EXTRACTED INFORMATION:
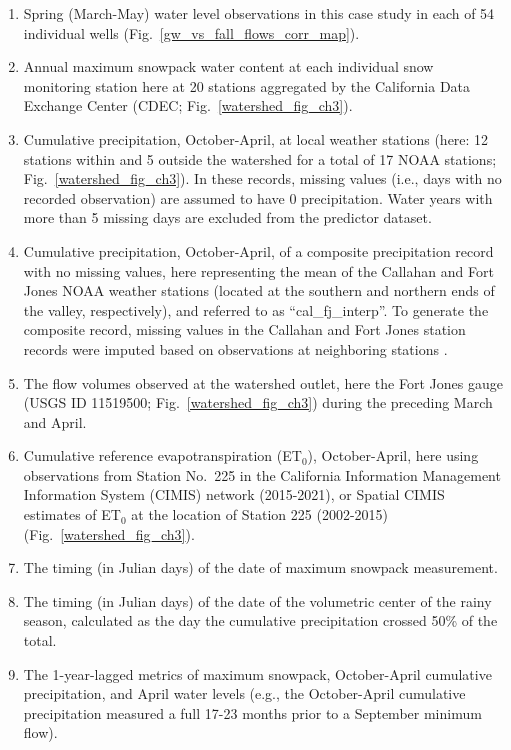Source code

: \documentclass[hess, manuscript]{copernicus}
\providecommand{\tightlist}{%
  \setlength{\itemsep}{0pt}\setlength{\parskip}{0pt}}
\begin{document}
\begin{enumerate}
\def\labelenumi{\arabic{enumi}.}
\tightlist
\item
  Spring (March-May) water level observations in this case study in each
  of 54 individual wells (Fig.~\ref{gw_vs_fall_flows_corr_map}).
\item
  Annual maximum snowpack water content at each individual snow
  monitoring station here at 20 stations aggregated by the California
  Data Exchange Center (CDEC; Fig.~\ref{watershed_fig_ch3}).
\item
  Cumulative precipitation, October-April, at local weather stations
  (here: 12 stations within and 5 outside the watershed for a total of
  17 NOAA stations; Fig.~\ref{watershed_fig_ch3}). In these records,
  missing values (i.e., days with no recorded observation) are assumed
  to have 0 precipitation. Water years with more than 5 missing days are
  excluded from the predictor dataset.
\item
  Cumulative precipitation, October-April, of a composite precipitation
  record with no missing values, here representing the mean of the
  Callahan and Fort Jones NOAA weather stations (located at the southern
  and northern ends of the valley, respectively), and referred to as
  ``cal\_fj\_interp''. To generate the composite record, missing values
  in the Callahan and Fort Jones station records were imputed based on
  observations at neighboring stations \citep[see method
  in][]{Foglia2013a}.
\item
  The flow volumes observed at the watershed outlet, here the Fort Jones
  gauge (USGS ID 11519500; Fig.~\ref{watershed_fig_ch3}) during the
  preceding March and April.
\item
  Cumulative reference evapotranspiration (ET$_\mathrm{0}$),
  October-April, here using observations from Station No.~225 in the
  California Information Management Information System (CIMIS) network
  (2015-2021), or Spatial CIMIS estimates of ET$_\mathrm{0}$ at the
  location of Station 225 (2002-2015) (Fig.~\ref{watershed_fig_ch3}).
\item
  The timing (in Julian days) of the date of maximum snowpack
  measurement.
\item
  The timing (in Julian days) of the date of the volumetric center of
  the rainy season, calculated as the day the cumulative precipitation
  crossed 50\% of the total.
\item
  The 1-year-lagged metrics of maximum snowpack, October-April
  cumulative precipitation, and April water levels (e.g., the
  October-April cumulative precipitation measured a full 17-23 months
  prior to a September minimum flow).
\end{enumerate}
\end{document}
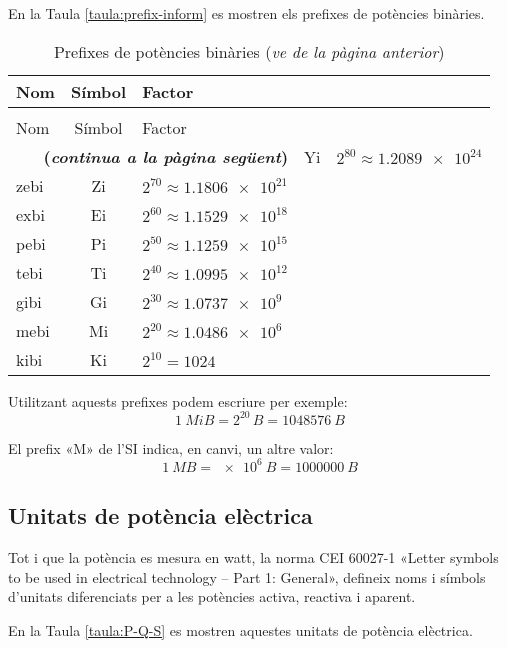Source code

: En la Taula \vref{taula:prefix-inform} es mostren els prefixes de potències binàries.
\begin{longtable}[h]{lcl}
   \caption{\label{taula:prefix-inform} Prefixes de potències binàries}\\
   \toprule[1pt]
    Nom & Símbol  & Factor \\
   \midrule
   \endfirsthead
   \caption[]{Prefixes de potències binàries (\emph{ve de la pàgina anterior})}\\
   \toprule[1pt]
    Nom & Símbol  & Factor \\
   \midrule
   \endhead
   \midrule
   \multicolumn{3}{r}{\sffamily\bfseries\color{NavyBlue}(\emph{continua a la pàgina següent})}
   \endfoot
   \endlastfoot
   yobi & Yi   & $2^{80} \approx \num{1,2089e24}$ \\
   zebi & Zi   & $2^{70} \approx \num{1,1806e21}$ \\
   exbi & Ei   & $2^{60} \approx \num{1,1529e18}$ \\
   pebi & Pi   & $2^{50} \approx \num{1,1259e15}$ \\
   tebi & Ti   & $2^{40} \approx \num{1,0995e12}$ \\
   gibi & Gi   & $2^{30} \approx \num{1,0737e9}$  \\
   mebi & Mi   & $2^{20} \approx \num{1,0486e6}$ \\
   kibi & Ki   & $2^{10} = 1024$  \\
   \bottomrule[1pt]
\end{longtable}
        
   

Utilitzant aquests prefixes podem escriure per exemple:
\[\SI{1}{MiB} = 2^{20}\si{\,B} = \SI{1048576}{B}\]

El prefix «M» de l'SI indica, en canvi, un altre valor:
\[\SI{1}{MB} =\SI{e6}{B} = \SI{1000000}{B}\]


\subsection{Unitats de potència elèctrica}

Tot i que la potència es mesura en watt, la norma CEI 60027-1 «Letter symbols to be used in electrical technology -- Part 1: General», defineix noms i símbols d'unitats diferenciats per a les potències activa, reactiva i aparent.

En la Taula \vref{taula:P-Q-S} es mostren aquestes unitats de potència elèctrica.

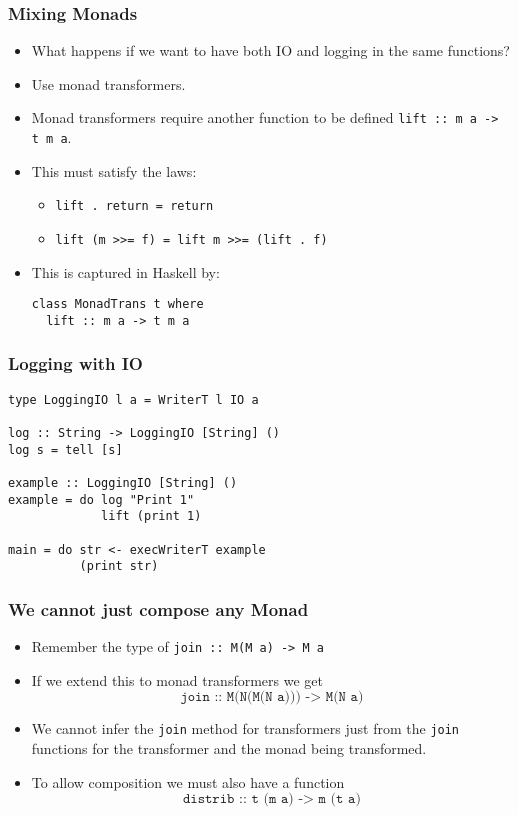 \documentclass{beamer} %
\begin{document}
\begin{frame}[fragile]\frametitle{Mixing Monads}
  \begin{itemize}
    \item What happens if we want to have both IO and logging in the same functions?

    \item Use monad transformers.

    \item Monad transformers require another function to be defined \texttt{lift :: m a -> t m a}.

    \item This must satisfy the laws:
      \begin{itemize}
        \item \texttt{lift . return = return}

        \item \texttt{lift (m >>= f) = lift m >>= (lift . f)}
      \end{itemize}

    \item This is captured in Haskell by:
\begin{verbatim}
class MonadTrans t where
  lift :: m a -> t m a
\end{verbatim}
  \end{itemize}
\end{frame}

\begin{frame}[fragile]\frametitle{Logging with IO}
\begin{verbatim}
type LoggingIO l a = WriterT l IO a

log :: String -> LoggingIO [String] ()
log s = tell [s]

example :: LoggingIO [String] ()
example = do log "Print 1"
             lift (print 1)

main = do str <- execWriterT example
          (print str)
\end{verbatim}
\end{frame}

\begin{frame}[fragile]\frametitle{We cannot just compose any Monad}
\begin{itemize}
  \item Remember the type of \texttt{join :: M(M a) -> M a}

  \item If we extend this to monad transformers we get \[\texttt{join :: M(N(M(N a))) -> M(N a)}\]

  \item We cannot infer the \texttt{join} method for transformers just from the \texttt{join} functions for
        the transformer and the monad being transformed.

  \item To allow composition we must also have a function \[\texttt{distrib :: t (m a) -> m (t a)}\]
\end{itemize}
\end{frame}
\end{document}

WORK TASK:
In your copy of the records, include no pictures; repeat everything else exactly.

ANSWER SPACE:
Source code

: \documentclass[hess, manuscript]{copernicus}
\providecommand{\tightlist}{%
  \setlength{\itemsep}{0pt}\setlength{\parskip}{0pt}}
\begin{document}
\begin{enumerate}
\def\labelenumi{\arabic{enumi}.}
\tightlist
\item
  Spring (March-May) water level observations in this case study in each
  of 54 individual wells (Fig.~\ref{gw_vs_fall_flows_corr_map}).
\item
  Annual maximum snowpack water content at each individual snow
  monitoring station here at 20 stations aggregated by the California
  Data Exchange Center (CDEC; Fig.~\ref{watershed_fig_ch3}).
\item
  Cumulative precipitation, October-April, at local weather stations
  (here: 12 stations within and 5 outside the watershed for a total of
  17 NOAA stations; Fig.~\ref{watershed_fig_ch3}). In these records,
  missing values (i.e., days with no recorded observation) are assumed
  to have 0 precipitation. Water years with more than 5 missing days are
  excluded from the predictor dataset.
\item
  Cumulative precipitation, October-April, of a composite precipitation
  record with no missing values, here representing the mean of the
  Callahan and Fort Jones NOAA weather stations (located at the southern
  and northern ends of the valley, respectively), and referred to as
  ``cal\_fj\_interp''. To generate the composite record, missing values
  in the Callahan and Fort Jones station records were imputed based on
  observations at neighboring stations \citep[see method
  in][]{Foglia2013a}.
\item
  The flow volumes observed at the watershed outlet, here the Fort Jones
  gauge (USGS ID 11519500; Fig.~\ref{watershed_fig_ch3}) during the
  preceding March and April.
\item
  Cumulative reference evapotranspiration (ET$_\mathrm{0}$),
  October-April, here using observations from Station No.~225 in the
  California Information Management Information System (CIMIS) network
  (2015-2021), or Spatial CIMIS estimates of ET$_\mathrm{0}$ at the
  location of Station 225 (2002-2015) (Fig.~\ref{watershed_fig_ch3}).
\item
  The timing (in Julian days) of the date of maximum snowpack
  measurement.
\item
  The timing (in Julian days) of the date of the volumetric center of
  the rainy season, calculated as the day the cumulative precipitation
  crossed 50\% of the total.
\item
  The 1-year-lagged metrics of maximum snowpack, October-April
  cumulative precipitation, and April water levels (e.g., the
  October-April cumulative precipitation measured a full 17-23 months
  prior to a September minimum flow).
\end{enumerate}
\end{document}
Source code

: En la Taula \vref{taula:prefix-inform} es mostren els prefixes de potències binàries.
\begin{longtable}[h]{lcl}
   \caption{\label{taula:prefix-inform} Prefixes de potències binàries}\\
   \toprule[1pt]
    Nom & Símbol  & Factor \\
   \midrule
   \endfirsthead
   \caption[]{Prefixes de potències binàries (\emph{ve de la pàgina anterior})}\\
   \toprule[1pt]
    Nom & Símbol  & Factor \\
   \midrule
   \endhead
   \midrule
   \multicolumn{3}{r}{\sffamily\bfseries\color{NavyBlue}(\emph{continua a la pàgina següent})}
   \endfoot
   \endlastfoot
   yobi & Yi   & $2^{80} \approx \num{1,2089e24}$ \\
   zebi & Zi   & $2^{70} \approx \num{1,1806e21}$ \\
   exbi & Ei   & $2^{60} \approx \num{1,1529e18}$ \\
   pebi & Pi   & $2^{50} \approx \num{1,1259e15}$ \\
   tebi & Ti   & $2^{40} \approx \num{1,0995e12}$ \\
   gibi & Gi   & $2^{30} \approx \num{1,0737e9}$  \\
   mebi & Mi   & $2^{20} \approx \num{1,0486e6}$ \\
   kibi & Ki   & $2^{10} = 1024$  \\
   \bottomrule[1pt]
\end{longtable}
        
   

Utilitzant aquests prefixes podem escriure per exemple:
\[\SI{1}{MiB} = 2^{20}\si{\,B} = \SI{1048576}{B}\]

El prefix «M» de l'SI indica, en canvi, un altre valor:
\[\SI{1}{MB} =\SI{e6}{B} = \SI{1000000}{B}\]


\subsection{Unitats de potència elèctrica}

Tot i que la potència es mesura en watt, la norma CEI 60027-1 «Letter symbols to be used in electrical technology -- Part 1: General», defineix noms i símbols d'unitats diferenciats per a les potències activa, reactiva i aparent.

En la Taula \vref{taula:P-Q-S} es mostren aquestes unitats de potència elèctrica.

 \documentclass{beamer} %
\begin{document}
\begin{frame}[fragile]\frametitle{Mixing Monads}
  \begin{itemize}
    \item What happens if we want to have both IO and logging in the same functions?

    \item Use monad transformers.

    \item Monad transformers require another function to be defined \texttt{lift :: m a -> t m a}.

    \item This must satisfy the laws:
      \begin{itemize}
        \item \texttt{lift . return = return}

        \item \texttt{lift (m >>= f) = lift m >>= (lift . f)}
      \end{itemize}

    \item This is captured in Haskell by:
\begin{verbatim}
class MonadTrans t where
  lift :: m a -> t m a
\end{verbatim}
  \end{itemize}
\end{frame}

\begin{frame}[fragile]\frametitle{Logging with IO}
\begin{verbatim}
type LoggingIO l a = WriterT l IO a

log :: String -> LoggingIO [String] ()
log s = tell [s]

example :: LoggingIO [String] ()
example = do log "Print 1"
             lift (print 1)

main = do str <- execWriterT example
          (print str)
\end{verbatim}
\end{frame}

\begin{frame}[fragile]\frametitle{We cannot just compose any Monad}
\begin{itemize}
  \item Remember the type of \texttt{join :: M(M a) -> M a}

  \item If we extend this to monad transformers we get \[\texttt{join :: M(N(M(N a))) -> M(N a)}\]

  \item We cannot infer the \texttt{join} method for transformers just from the \texttt{join} functions for
        the transformer and the monad being transformed.

  \item To allow composition we must also have a function \[\texttt{distrib :: t (m a) -> m (t a)}\]
\end{itemize}
\end{frame}
\end{document}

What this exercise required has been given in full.